Go through the entries, filter for the word "core", and copy every line that has it.

········

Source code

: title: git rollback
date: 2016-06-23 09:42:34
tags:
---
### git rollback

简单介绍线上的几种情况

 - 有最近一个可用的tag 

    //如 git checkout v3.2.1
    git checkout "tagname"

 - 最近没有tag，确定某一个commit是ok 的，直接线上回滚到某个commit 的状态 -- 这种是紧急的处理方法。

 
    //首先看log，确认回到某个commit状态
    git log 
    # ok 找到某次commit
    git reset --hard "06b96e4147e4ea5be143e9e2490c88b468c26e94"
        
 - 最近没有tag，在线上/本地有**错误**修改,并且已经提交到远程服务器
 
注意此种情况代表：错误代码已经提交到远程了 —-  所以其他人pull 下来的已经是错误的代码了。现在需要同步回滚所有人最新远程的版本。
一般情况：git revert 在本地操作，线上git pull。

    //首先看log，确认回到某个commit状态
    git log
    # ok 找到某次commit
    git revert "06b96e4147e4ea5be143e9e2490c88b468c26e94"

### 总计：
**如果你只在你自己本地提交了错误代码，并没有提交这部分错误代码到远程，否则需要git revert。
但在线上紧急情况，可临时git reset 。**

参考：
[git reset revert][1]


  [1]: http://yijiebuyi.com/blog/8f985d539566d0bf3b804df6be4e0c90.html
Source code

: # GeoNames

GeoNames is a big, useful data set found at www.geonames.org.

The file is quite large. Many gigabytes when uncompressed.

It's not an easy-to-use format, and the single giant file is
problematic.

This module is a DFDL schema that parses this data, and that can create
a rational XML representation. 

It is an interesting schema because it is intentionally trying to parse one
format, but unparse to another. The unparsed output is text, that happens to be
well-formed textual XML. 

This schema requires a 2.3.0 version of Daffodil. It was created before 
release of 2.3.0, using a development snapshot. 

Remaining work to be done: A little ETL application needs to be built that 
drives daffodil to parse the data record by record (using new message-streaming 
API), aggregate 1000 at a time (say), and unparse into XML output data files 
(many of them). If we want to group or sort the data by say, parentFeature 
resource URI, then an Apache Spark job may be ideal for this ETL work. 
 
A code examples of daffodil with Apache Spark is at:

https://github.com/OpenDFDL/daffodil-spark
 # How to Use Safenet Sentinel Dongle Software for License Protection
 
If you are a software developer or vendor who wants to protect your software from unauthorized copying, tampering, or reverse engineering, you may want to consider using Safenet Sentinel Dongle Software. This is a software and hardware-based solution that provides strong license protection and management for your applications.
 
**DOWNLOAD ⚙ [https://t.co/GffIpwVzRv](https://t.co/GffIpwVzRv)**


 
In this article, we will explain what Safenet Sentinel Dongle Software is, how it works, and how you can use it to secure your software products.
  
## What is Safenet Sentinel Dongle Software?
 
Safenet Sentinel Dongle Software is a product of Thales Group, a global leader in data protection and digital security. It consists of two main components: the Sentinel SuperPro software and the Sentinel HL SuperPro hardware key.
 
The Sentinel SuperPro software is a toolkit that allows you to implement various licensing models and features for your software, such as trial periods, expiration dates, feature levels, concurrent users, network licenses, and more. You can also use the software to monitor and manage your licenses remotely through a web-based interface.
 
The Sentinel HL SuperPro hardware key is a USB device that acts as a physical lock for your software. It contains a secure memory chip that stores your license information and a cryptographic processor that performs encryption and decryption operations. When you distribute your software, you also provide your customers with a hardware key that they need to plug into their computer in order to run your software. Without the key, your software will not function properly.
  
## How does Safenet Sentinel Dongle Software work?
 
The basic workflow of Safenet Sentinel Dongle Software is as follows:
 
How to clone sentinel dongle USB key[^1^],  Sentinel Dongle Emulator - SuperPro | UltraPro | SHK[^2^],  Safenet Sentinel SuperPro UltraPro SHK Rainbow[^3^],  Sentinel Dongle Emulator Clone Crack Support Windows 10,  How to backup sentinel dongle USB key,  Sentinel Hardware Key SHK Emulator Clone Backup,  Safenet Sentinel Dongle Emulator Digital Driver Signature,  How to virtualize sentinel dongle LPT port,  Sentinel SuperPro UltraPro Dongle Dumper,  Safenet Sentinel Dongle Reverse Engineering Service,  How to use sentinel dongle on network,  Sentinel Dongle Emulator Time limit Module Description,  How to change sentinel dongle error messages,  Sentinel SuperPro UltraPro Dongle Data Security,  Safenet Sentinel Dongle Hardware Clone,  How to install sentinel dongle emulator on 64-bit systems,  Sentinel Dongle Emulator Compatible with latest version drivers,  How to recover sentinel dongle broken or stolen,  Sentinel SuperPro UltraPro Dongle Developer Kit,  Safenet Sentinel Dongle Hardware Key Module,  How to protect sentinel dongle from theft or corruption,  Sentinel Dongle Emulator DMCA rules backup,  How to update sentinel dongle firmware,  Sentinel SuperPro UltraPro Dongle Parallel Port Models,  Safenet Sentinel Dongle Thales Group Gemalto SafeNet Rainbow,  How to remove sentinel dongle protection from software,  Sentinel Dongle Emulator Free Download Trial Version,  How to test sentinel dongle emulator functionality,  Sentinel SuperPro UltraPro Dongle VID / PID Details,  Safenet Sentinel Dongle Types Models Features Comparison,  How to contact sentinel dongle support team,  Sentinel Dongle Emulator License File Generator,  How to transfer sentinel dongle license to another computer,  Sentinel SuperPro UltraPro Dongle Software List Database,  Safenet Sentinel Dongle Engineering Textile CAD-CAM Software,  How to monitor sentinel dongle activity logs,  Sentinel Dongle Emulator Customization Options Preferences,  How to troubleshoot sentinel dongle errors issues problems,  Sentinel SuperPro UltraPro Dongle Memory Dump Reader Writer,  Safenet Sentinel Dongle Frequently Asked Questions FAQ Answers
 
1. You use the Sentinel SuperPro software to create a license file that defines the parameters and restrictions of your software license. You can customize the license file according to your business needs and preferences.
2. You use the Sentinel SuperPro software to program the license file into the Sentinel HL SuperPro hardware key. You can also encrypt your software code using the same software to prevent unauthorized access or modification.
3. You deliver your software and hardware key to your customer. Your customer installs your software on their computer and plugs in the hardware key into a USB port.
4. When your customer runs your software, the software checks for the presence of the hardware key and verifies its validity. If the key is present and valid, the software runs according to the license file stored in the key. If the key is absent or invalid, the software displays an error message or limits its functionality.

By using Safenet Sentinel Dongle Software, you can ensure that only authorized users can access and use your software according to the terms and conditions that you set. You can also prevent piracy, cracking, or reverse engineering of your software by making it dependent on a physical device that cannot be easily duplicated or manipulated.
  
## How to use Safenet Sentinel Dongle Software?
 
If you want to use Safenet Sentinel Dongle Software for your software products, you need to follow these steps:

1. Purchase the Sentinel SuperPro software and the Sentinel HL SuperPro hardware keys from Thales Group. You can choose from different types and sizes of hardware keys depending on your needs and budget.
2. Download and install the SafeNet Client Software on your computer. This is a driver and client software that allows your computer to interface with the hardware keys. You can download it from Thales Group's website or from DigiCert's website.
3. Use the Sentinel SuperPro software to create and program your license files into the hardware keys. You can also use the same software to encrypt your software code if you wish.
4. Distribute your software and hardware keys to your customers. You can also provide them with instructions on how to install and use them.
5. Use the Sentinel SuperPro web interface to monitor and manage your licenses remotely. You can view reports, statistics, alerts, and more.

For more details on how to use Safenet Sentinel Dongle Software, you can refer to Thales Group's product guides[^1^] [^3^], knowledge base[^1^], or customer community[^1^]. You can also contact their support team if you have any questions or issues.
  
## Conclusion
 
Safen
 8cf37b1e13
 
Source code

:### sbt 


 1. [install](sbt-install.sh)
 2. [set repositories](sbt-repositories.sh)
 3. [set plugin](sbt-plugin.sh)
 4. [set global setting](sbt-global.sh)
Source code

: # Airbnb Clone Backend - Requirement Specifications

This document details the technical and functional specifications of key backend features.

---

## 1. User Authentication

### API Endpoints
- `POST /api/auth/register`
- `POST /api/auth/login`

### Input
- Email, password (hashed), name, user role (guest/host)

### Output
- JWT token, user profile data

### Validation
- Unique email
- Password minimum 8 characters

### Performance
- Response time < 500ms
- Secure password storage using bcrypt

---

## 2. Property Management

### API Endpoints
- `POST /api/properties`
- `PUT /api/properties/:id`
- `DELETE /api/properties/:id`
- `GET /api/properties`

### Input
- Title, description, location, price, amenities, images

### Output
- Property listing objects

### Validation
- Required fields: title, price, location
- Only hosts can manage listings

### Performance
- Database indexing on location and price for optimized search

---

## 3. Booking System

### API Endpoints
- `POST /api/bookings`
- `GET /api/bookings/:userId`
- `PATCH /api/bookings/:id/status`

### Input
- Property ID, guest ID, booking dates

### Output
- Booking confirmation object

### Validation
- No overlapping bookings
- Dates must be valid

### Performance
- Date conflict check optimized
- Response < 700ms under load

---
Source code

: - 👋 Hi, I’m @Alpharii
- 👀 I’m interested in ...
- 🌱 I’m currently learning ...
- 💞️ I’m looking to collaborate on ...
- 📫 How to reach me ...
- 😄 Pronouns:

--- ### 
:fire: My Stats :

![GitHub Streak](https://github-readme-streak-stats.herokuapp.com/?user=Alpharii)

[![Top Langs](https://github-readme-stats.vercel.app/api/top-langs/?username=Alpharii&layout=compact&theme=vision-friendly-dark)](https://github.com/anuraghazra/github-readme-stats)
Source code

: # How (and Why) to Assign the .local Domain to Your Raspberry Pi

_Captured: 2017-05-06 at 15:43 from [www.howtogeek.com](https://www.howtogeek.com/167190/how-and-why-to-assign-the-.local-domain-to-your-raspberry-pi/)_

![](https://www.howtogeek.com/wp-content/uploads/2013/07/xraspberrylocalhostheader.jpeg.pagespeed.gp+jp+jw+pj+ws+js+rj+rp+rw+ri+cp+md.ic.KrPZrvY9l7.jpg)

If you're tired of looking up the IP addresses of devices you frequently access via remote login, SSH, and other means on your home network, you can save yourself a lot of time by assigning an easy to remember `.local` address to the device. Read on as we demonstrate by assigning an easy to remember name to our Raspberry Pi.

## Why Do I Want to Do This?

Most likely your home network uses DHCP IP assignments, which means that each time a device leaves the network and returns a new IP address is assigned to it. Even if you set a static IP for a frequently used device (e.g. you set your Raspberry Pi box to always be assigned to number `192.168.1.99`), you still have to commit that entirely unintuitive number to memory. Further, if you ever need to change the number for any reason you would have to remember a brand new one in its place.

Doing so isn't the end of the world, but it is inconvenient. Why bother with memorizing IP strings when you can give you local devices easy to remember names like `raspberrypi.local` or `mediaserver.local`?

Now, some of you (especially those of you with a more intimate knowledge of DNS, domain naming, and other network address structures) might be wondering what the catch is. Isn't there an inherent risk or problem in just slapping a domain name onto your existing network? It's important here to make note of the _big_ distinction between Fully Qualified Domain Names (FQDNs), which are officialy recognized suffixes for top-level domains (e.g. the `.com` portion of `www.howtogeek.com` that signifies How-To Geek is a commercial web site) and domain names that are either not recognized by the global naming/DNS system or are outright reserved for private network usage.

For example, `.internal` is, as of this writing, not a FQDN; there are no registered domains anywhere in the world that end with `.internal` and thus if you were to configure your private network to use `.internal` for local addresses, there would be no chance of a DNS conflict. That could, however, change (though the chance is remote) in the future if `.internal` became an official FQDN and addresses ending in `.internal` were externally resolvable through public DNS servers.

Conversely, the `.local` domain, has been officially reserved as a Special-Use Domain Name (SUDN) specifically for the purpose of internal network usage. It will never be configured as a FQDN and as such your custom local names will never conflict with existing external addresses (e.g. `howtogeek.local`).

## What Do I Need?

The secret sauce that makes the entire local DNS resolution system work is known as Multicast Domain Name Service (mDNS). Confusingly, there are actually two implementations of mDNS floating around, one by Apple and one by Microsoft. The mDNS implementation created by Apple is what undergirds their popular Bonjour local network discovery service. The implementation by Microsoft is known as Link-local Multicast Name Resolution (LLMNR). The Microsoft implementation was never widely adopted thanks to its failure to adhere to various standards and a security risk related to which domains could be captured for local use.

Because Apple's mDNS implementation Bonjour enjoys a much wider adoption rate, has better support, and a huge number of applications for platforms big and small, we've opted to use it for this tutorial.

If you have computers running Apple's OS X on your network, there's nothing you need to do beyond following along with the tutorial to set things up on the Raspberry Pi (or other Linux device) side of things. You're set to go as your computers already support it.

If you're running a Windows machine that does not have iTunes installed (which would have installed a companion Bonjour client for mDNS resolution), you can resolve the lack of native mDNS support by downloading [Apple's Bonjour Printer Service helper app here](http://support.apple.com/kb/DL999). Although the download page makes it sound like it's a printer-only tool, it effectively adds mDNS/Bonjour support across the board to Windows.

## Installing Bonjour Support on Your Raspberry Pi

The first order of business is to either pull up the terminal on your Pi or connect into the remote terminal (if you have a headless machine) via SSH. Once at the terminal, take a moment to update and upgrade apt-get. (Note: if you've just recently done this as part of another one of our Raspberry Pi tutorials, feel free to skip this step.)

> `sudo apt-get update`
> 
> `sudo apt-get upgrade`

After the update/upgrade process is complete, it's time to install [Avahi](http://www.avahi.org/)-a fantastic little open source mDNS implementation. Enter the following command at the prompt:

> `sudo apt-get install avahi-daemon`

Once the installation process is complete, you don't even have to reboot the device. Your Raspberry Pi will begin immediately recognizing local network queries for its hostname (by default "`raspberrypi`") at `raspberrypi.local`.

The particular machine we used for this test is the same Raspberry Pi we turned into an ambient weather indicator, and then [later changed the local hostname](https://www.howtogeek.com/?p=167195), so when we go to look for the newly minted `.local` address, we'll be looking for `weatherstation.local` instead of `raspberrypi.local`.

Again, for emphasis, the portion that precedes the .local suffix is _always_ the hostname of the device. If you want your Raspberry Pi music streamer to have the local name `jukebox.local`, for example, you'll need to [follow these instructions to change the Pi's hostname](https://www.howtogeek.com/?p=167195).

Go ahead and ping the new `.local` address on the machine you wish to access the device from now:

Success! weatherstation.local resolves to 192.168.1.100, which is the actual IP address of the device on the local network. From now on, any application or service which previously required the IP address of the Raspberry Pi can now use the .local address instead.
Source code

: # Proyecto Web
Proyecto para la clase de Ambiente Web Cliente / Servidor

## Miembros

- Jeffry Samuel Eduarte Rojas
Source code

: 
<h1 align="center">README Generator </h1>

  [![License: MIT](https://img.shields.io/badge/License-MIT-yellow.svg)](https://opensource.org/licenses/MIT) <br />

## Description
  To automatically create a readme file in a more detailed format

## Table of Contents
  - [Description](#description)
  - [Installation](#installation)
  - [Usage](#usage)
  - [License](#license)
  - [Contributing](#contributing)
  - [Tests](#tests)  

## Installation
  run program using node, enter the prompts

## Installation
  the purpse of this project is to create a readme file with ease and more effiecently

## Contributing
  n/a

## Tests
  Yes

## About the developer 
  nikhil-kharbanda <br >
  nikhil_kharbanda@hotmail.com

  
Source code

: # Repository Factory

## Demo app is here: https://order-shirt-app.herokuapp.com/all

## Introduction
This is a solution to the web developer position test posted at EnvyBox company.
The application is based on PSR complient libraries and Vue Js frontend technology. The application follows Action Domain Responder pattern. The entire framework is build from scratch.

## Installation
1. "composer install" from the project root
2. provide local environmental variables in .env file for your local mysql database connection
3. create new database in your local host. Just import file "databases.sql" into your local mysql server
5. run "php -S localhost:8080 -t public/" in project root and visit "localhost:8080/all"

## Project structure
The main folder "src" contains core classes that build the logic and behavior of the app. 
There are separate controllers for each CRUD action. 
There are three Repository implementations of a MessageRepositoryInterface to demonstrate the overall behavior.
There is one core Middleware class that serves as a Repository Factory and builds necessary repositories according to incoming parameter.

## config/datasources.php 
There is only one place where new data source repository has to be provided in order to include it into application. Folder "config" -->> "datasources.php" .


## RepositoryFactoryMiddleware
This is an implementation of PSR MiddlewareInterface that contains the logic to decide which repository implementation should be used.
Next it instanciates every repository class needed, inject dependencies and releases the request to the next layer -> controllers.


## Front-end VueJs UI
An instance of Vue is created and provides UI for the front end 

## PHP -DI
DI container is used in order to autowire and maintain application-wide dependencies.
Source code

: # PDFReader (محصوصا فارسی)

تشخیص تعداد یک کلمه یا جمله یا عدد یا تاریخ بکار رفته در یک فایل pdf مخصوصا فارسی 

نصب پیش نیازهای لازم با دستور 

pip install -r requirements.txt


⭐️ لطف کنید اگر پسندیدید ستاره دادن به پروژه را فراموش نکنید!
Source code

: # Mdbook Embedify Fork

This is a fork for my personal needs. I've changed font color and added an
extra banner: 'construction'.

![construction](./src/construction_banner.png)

········

**YOUR RESPONSE**
The main folder "src" contains core classes that build the logic and behavior of the app. 
There is one core Middleware class that serves as a Repository Factory and builds necessary repositories according to incoming parameter.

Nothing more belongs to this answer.